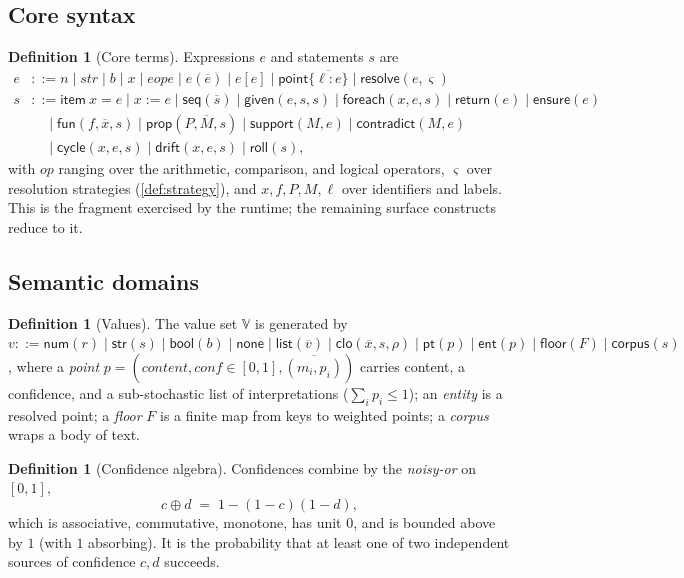 \documentclass[11pt,a4paper]{article}
\theoremstyle{plain}
\theoremstyle{definition}
\newtheorem{definition}[theorem]{Definition}
\theoremstyle{remark}
\newcommand{\Unit}{[0,1]}
\newcommand{\Val}{\mathbb{V}}
\newcommand{\nor}{\oplus}
\newcommand{\env}{\rho}
\begin{document}
\subsection{Core syntax}

\begin{definition}[Core terms]
\label{def:core}
Expressions $e$ and statements $s$ are
\begin{align*}
e &::= n \mid str \mid b \mid x \mid e\mathbin{op}e \mid e(\overline e)
       \mid e[e] \mid \mathsf{point}\{\overline{\ell:e}\}
       \mid \mathsf{resolve}(e,\varsigma)\\
s &::= \mathsf{item}\ x=e \mid x:=e \mid \mathsf{seq}(\overline s)
       \mid \mathsf{given}(e,s,s) \mid \mathsf{foreach}(x,e,s)
       \mid \mathsf{return}(e) \mid \mathsf{ensure}(e)\\
  &\quad\mid \mathsf{fun}(f,\overline x,s)
       \mid \mathsf{prop}(P,\overline M,s) \mid \mathsf{support}(M,e)
       \mid \mathsf{contradict}(M,e)\\
  &\quad\mid \mathsf{cycle}(x,e,s) \mid \mathsf{drift}(x,e,s)
       \mid \mathsf{roll}(s),
\end{align*}
with $op$ ranging over the arithmetic, comparison, and logical operators,
$\varsigma$ over resolution strategies (\cref{def:strategy}), and
$x,f,P,M,\ell$ over identifiers and labels. This is the fragment exercised by
the runtime; the remaining surface constructs reduce to it.
\end{definition}

\subsection{Semantic domains}

\begin{definition}[Values]
\label{def:values}
The value set $\Val$ is generated by
$v ::= \mathsf{num}(r)\mid\mathsf{str}(s)\mid\mathsf{bool}(b)\mid\mathsf{none}
\mid\mathsf{list}(\overline v)\mid\mathsf{clo}(\overline x,s,\env)
\mid\mathsf{pt}(p)\mid\mathsf{ent}(p)\mid\mathsf{floor}(F)
\mid\mathsf{corpus}(s)$,
where a \emph{point} $p=(\mathit{content},\mathit{conf}\in\Unit,
\overline{(m_i,p_i)})$ carries content, a confidence, and a sub-stochastic
list of interpretations ($\sum_i p_i\le1$); an \emph{entity} is a resolved
point; a \emph{floor} $F$ is a finite map from keys to weighted points; a
\emph{corpus} wraps a body of text.
\end{definition}

\begin{definition}[Confidence algebra]
\label{def:confalg}
Confidences combine by the \emph{noisy-or} on $\Unit$,
\[
c\nor d\;=\;1-(1-c)(1-d),
\]
which is associative, commutative, monotone, has unit $0$, and is bounded above
by $1$ (with $1$ absorbing). It is the probability that at least one of two
independent sources of confidence $c,d$ succeeds.
\end{definition}
\end{document}
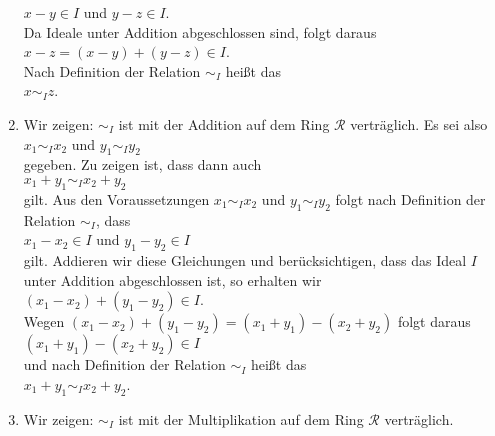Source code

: \begin{enumerate}
      \hspace*{1.3cm}
      $x - y \in I$ \quad und \quad $y - z \in I$.
      \\[0.2cm]
      Da Ideale unter Addition abgeschlossen sind, folgt daraus
      \\[0.2cm]
      \hspace*{1.3cm}
      $x - z = (x - y) + (y - z) \in I$.
      \\[0.2cm]
      Nach Definition der Relation $\sim_I$ heißt das 
      \\[0.2cm]
      \hspace*{1.3cm}
      $x \sim_I z$.  
      \checkmark
\item Wir zeigen: $\sim_I$ ist mit der Addition auf dem Ring $\mathcal{R}$ verträglich.  Es sei
      also
      \\[0.2cm]
      \hspace*{1.3cm}
      $x_1 \sim_I x_2$ \quad und \quad $y_1 \sim_I y_2$ 
      \\[0.2cm]
      gegeben.  Zu zeigen ist, dass dann auch
      \\[0.2cm]
      \hspace*{1.3cm}
      $x_1 + y_1 \sim_I x_2 + y_2$
      \\[0.2cm]
      gilt.  Aus den Voraussetzungen $x_1 \sim_I x_2$  und $y_1 \sim_I y_2$ folgt nach Definition
      der Relation $\sim_I$, dass
      \\[0.2cm]
      \hspace*{1.3cm}
      $x_1 - x_2 \in I$ \quad und \quad $y_1 - y_2 \in I$ 
      \\[0.2cm]
      gilt.  Addieren wir diese Gleichungen und berücksichtigen, dass das Ideal $I$ unter Addition
      abgeschlossen ist, so erhalten wir
      \\[0.2cm]
      \hspace*{1.3cm}
      $(x_1 - x_2) + (y_1 - y_2) \in I$.
      \\[0.2cm]
      Wegen $(x_1 - x_2) + (y_1 - y_2) = (x_1 + y_1) - (x_2 + y_2)$ folgt daraus
      \\[0.2cm]
      \hspace*{1.3cm}
      $(x_1 + y_1) - (x_2 + y_2) \in I$
      \\[0.2cm]
      und nach Definition der Relation $\sim_I$ heißt das
      \\[0.2cm]
      \hspace*{1.3cm}
      $x_1 + y_1 \sim_I x_2 + y_2$. \checkmark
\item Wir zeigen: $\sim_I$ ist mit der Multiplikation auf dem Ring $\mathcal{R}$ verträglich.

\end{enumerate}
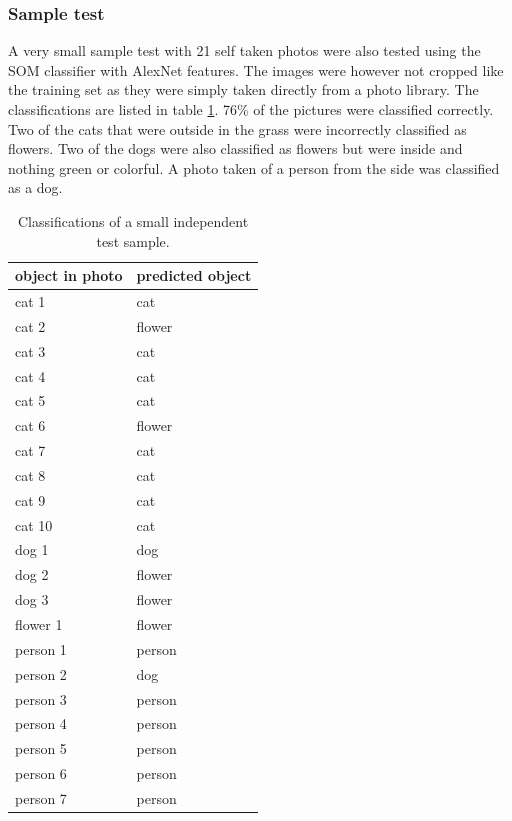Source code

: \documentclass[doc/report.tex]{subfiles}
\newcommand{\err}{\cellcolor{red!25}}
\begin{document}
\subsubsection{Sample test}
A very small sample test with 21 self taken photos were also tested using the
SOM classifier with AlexNet features. The images were however not cropped like
the training set as they were simply taken directly from a photo library. The
classifications are listed in table \ref{tbl:sample}. 76\% of the pictures were
classified correctly. Two of the cats that were outside in the grass were
incorrectly classified as flowers. Two of the dogs were also classified as
flowers but were inside and nothing green or colorful. A photo taken of a
person from the side was classified as a dog.
    
\begin{table}[h]
    \centering
    \begin{tabular}{ll}
        object in photo & predicted object \\\hline
        cat 1       & cat \\
        cat 2       & \err flower \\
        cat 3       & cat \\
        cat 4       & cat \\
        cat 5       & cat \\
        cat 6       & \err flower \\
        cat 7       & cat \\
        cat 8       & cat \\
        cat 9       & cat \\
        cat 10      & cat \\
        dog 1       & dog \\
        dog 2       & \err flower \\
        dog 3       & \err flower \\
        flower 1    & flower \\
        person 1    & person \\
        person 2    & \err dog \\
        person 3    & person \\
        person 4    & person \\
        person 5    & person \\
        person 6    & person \\
        person 7    & person \\
    \end{tabular}%
    \caption{Classifications of a small independent test sample.}
    \label{tbl:sample}
\end{table}
\end{document}

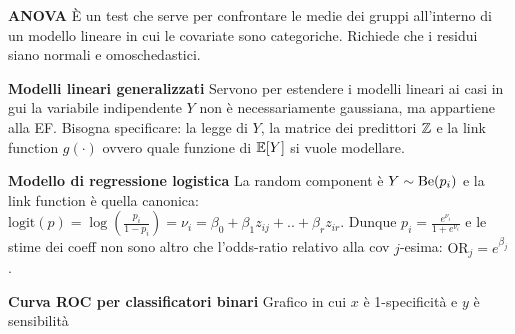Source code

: \smallskip

\textbf{ANOVA} È un test che serve per confrontare le medie dei gruppi all'interno di un modello lineare in cui le covariate sono categoriche. Richiede che i residui siano normali e omoschedastici.

\smallskip

\textbf{Modelli lineari generalizzati} Servono per estendere i modelli lineari ai casi in gui la variabile indipendente $Y$ non è necessariamente gaussiana, ma appartiene alla EF. Bisogna specificare: la legge di $Y$, la matrice dei predittori $\mathbb{Z}$ e la link function $g(\cdot)$ ovvero quale funzione di $\mathbb{E}[Y]$ si vuole modellare.

\smallskip

\textbf{Modello di regressione logistica} La random component è $Y\sim\operatorname{Be}(p_i)$ e la link function è quella canonica: $\text{logit}(p)=\log\left(\frac{p_i}{1-p_i}\right)=\nu_i=\beta_0+\beta_1z_{ij}+..+\beta_rz_{ir}$. Dunque $p_i=\frac{e^{\nu_i}}{1+e^{\nu_i}}$ e le stime dei coeff non sono altro che l'odds-ratio relativo alla cov $j$-esima: $\text{OR}_j=e^{\beta_j}$.

\smallskip

\textbf{Curva ROC per classificatori binari} Grafico in cui $x$ è 1-specificità e $y$ è sensibilità












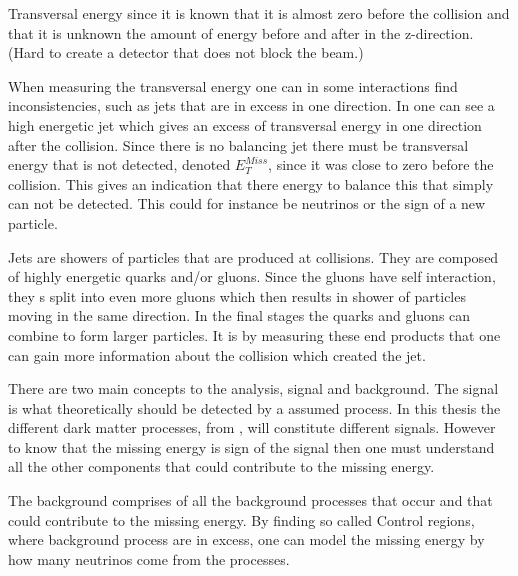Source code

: Transversal energy since it is known that it is almost zero before the collision and that it is unknown the amount of energy before and after in the z-direction. (Hard to create a detector that does not block the beam.)

When measuring the transversal energy one can in some interactions find inconsistencies, such as jets that are in excess in one direction. In  one can see a high energetic jet which gives an excess of transversal energy in one direction after the collision. Since there is no balancing jet there must be transversal energy that is not detected, denoted $E_T^{Miss}$, since it was close to zero before the collision. This gives an indication that there energy to balance this that simply can not be detected. This could for instance be neutrinos or the sign of a new particle.

Jets are showers of particles that are produced at collisions. They are composed of highly energetic quarks and/or gluons. Since the gluons have self interaction, they s split into even more gluons which then results in shower of particles moving in the same direction. In the final stages the quarks and gluons can combine to form larger particles. It is by measuring these end products that one can gain more information about the collision which created the jet.

There are two main concepts to the analysis, signal and background. The signal is what theoretically should be detected by a assumed process. In this thesis the different dark matter processes, from , will constitute different signals. However to know that the missing energy is sign of the signal then one must understand all the other components that could contribute to the missing energy.

The background comprises of all the background processes that occur and that could contribute to the missing energy. By finding so called Control regions, where background process are in excess, one can model the missing energy by how many neutrinos come from the processes. 

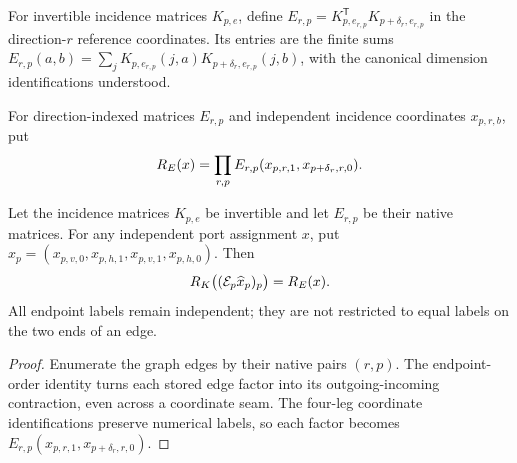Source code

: \begin{definition}%
    \label{def:peps_native_incidence_matrices}
    \leanok
    For invertible incidence matrices $K_{p,e}$, define
    $E_{r,p}=K_{p,e_{r,p}}^{\mathsf T}K_{p+\delta_r,e_{r,p}}$ in the
    direction-$r$ reference coordinates. Its entries are the finite sums
    $E_{r,p}(a,b)=\sum_jK_{p,e_{r,p}}(j,a)
        K_{p+\delta_r,e_{r,p}}(j,b)$, with the canonical dimension
    identifications understood.
\end{definition}

\begin{definition}%
    \label{def:peps_independent_port_product}
    \leanok
    For direction-indexed matrices $E_{r,p}$ and independent incidence
    coordinates $x_{p,r,b}$, put
    \begin{align}
        R_E(x)=\prod_{r,p}E_{r,p}(x_{p,r,1},x_{p+\delta_r,r,0}).\notag
    \end{align}
\end{definition}

\begin{lemma}%
    \label{thm:peps_independent_port_coefficient}
    \leanok
    Let the incidence matrices $K_{p,e}$ be invertible and let $E_{r,p}$
    be their native matrices. For any independent port assignment $x$, put
    $\widehat x_p=(x_{p,v,0},x_{p,h,1},x_{p,v,1},x_{p,h,0})$. Then
    \begin{align}
        R_K\bigl((\mathcal E_p\widehat x_p)_p\bigr)=R_E(x).\notag
    \end{align}
    All endpoint labels remain independent; they are not restricted to
    equal labels on the two ends of an edge.
\end{lemma}
\begin{proof}\leanok
    Enumerate the graph edges by their native pairs $(r,p)$.
    The endpoint-order identity turns each stored edge factor into its
    outgoing-incoming contraction, even across a coordinate seam.
    The four-leg coordinate identifications preserve numerical labels, so
    each factor becomes $E_{r,p}(x_{p,r,1},x_{p+\delta_r,r,0})$.
\end{proof}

**WHAT IS EXPECTED:**
Where a line of the entries holds the string "checkmark", include it in the count, and give only the final number.

**RESULT FOR THIS TASK:**
2